За четыре месяца – с января по май – я заполнил мельчайшим почерком с полсотни листов – собственно дневник, – кроме того постарался протокольно точно воспроизвести суд, процесс над нами и написал некое подобие повестушки – «Рядом с Лениным». Семь дней до отмены смертного приговора я сидел с Ляпченко Алексеем Ильичем – тоже смертником, – в 194-й камере, рядом с той, знаменитой, в которой когда-то страдал вождь революции. Ляпченко по утрам, едва проснувшись, и вечером после отбоя колотил в стену кулаком, приговаривая что-нибудь вроде: «Ну как ты там, дядя Ленин? Привет. Вишь, что ты понатворил, лысый хрен…», – не ирония, не насмешка, а печальный укор – вряд ли даже и Ленину в качестве символа советской жизни, а так – неведомо кому, может, судьбе, которую надо же как-то обозвать. Я написал о себе, о Ляпченко, о том, как дышится в камере смертников. Но чуть позже перечитав свое творение, нашел, что не справился с материалом. Сохранить написанное как черновик я не решился – сжег.
В общих чертах постараюсь восстановить все наиболее значительные события этого года, если будет настроение.
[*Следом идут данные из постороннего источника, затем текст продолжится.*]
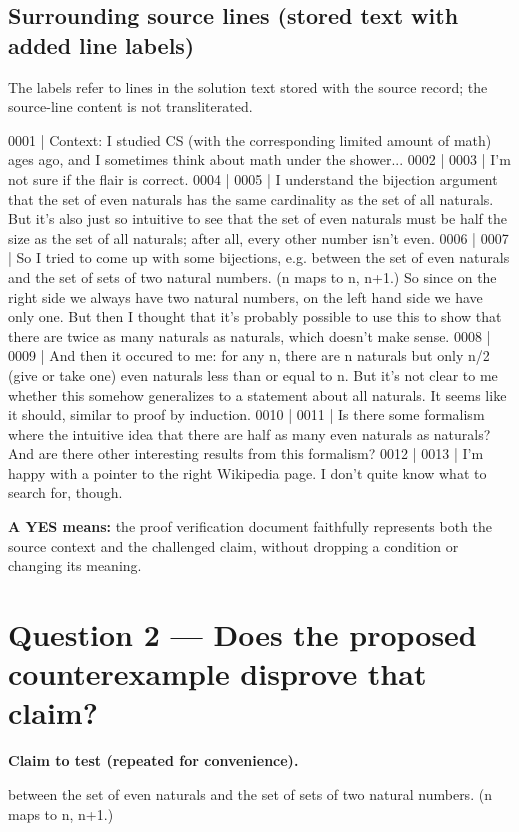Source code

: \documentclass[11pt]{article}
\begin{document}
\subsection*{Surrounding source lines (stored text with added line labels)}
The labels refer to lines in the solution text stored with the source record; the source-line content is not transliterated.
\begin{Vsrc}
0001 | Context: I studied CS (with the corresponding limited amount of math) ages ago, and I sometimes think about math under the shower...
0002 | 
0003 | I'm not sure if the flair is correct.
0004 | 
0005 | I understand the bijection argument that the set of even naturals has the same cardinality as the set of all naturals.  But it's also just so intuitive to see that the set of even naturals must be half the size as the set of all naturals; after all, every other number isn't even.
0006 | 
0007 | So I tried to come up with some bijections, e.g. between the set of even naturals and the set of sets of two natural numbers.  (n maps to {n, n+1}.)  So since on the right side we always have two natural numbers, on the left hand side we have only one.  But then I thought that it's probably possible to use this to show that there are twice as many naturals as naturals, which doesn't make sense.
0008 | 
0009 | And then it occured to me: for any n, there are n naturals but only n/2 (give or take one) even naturals less than or equal to n.  But it's not clear to me whether this somehow generalizes to a statement about all naturals.  It seems like it should, similar to proof by induction.
0010 | 
0011 | Is there some formalism where the intuitive idea that there are half as many even naturals as naturals?  And are there other interesting results from this formalism?
0012 | 
0013 | I'm happy with a pointer to the right Wikipedia page.  I don't quite know what to search for, though.
\end{Vsrc}
\textbf{A YES means:} the proof verification document faithfully represents both the source context and the challenged claim, without dropping a condition or changing its meaning.
\section*{Question 2 --- Does the proposed counterexample disprove that claim?}
\textbf{Claim to test (repeated for convenience).}
\begin{Vsrc}
between the set of even naturals and the set of sets of two natural numbers.  (n maps to {n, n+1}.)
\end{Vsrc}
\end{document}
Главное – ничего не вымучивать, писать, как пишется: огонь всеяден, а чекисты – не велики стилисты.
6.5. 31-го декабря около десяти вечера мне объявили отмену смертного приговора и перевели в 199 камеру, 13 января ознакомили с постановлением Лен. горсуда о содержании меня в следственном изоляторе до процесса над Бутманом и иже с ним, на котором я должен выступить свидетелем. В начале апреля меня перевели в 197-ю камеру, где я и поныне обретаюсь.
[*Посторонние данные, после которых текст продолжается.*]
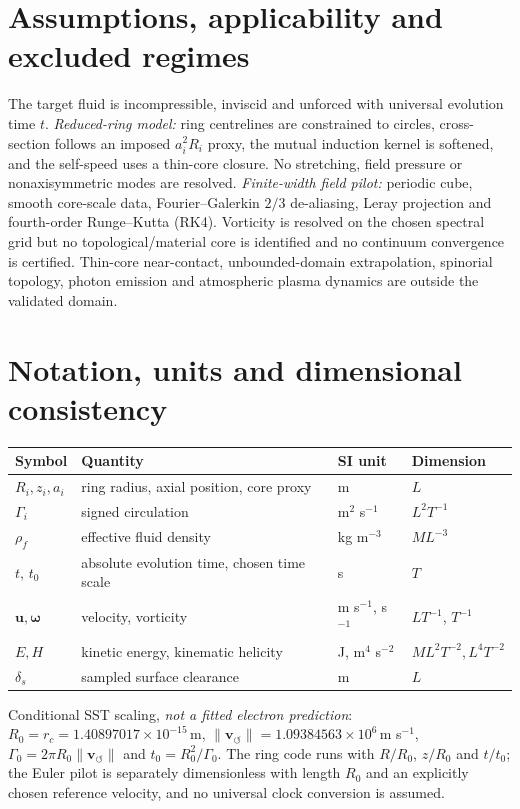 \documentclass[10pt,a4paper]{article}
\newcommand{\vswirl}{\mathbf{v}_{\!\boldsymbol{\circlearrowleft}}}
\newcommand{\rhoF}{\rho_{\!f}}
\newcommand{\rc}{r_c}
\begin{document}
\section{Assumptions, applicability and excluded regimes}
The target fluid is incompressible, inviscid and unforced with universal evolution time $t$. \emph{Reduced-ring model:} ring centrelines are constrained to circles, cross-section follows an imposed $a_i^2R_i$ proxy, the mutual induction kernel is softened, and the self-speed uses a thin-core closure. No stretching, field pressure or nonaxisymmetric modes are resolved. \emph{Finite-width field pilot:} periodic cube, smooth core-scale data, Fourier--Galerkin $2/3$ de-aliasing, Leray projection and fourth-order Runge--Kutta (RK4). Vorticity is resolved on the chosen spectral grid but no topological/material core is identified and no continuum convergence is certified. Thin-core near-contact, unbounded-domain extrapolation, spinorial topology, photon emission and atmospheric plasma dynamics are outside the validated domain.

\section{Notation, units and dimensional consistency}
\begin{center}\small\begin{tabular}{llll}\toprule
Symbol & Quantity & SI unit & Dimension\\\midrule
$R_i,z_i,a_i$ & ring radius, axial position, core proxy & m & $L$\\
$\Gamma_i$ & signed circulation & m$^2$ s$^{-1}$ & $L^2T^{-1}$\\
$\rhoF$ & effective fluid density & kg m$^{-3}$ & $ML^{-3}$\\
$t,\,t_0$ & absolute evolution time, chosen time scale & s & $T$\\
$\mathbf u,\boldsymbol\omega$ & velocity, vorticity & m s$^{-1}$, s$^{-1}$ & $LT^{-1}$, $T^{-1}$\\
$E,H$ & kinetic energy, kinematic helicity & J, m$^4$ s$^{-2}$ & $ML^2T^{-2},L^4T^{-2}$\\
$\delta_s$ & sampled surface clearance & m & $L$\\\bottomrule\end{tabular}\end{center}
Conditional SST scaling, \emph{not a fitted electron prediction}: $R_0=\rc=1.40897017\times10^{-15}\,$m, $\lVert\vswirl\rVert=1.09384563\times10^6\,$m s$^{-1}$, $\Gamma_0=2\pi R_0\lVert\vswirl\rVert$ and $t_0=R_0^2/\Gamma_0$. The ring code runs with $R/R_0$, $z/R_0$ and $t/t_0$; the Euler pilot is separately dimensionless with length $R_0$ and an explicitly chosen reference velocity, and no universal clock conversion is assumed.
\end{document}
Во время следствия я старался минимально финтить, придерживаясь простого правила: о себе что угодно, о других ничего. Но это правило не без изъянов. Один из них таков: если кто-то, кого я считаю человеком неглупым и житейски опытным, дает так называемые правдивые показания, я, знакомясь с ними лишь по частям, мучаюсь сомнением: слезы ли это кающегося преступника или вынужденное маневрирование припертого к стене, но не упавшего духом, бредущего тернистой дорогой полупризнаний к сокрытию чего-то более важного, которого я могу и не знать. В последнем случае я считаю возможным подтвердить те или иные показания, если они не вредят третьему лицу. Мне зачитывали отрывки из показаний Бутмана и Коренблита Мих., и я, дивясь исповедному характеру их признаний, все же находил в них намеки на игру и кое-что, касающееся только их и меняя подтверждал, надеясь таким образом подыграть им. Только после ознакомления со всеми материалами дела, я, увы, обнаружил, что они-таки действительно каялись. И вот теперь меня включили в список свидетелей. Что, вообще говоря, странно. Ведь если Дымшиц утверждает, что Бутман и Коренблит знали о нашем побеге, то я настаиваю на обратном. Неужели я свидетель защиты? Фантастика. Именно потому, что понятие «свидетель защиты» не более связывается с представлением о суде над государственными преступниками, чем оправдательный приговор с обвинением по 58 статье, лагерная этика безоговорочно приравнивает свидетеля к активным сотрудникам режима. Свидетель
– это столь же одиозно, как доносчик, бригадир, нарядчик, придурок… Но безусловным исполнением каких бы то ни было предписаний я давно уже не грешу. И – чем черт не шутит! – не исключено, что я и в самом деле свидетель защиты. Пустили же на наш процесс родственников (Боже мой, потрескивает звериный хребет: расправа в тишине, чтобы лишь обглоданные косточки свидетельствовали о «правосудии» – но никаких этих воплей жертвы, кровоточащих ран и горячих фонтанов крови…).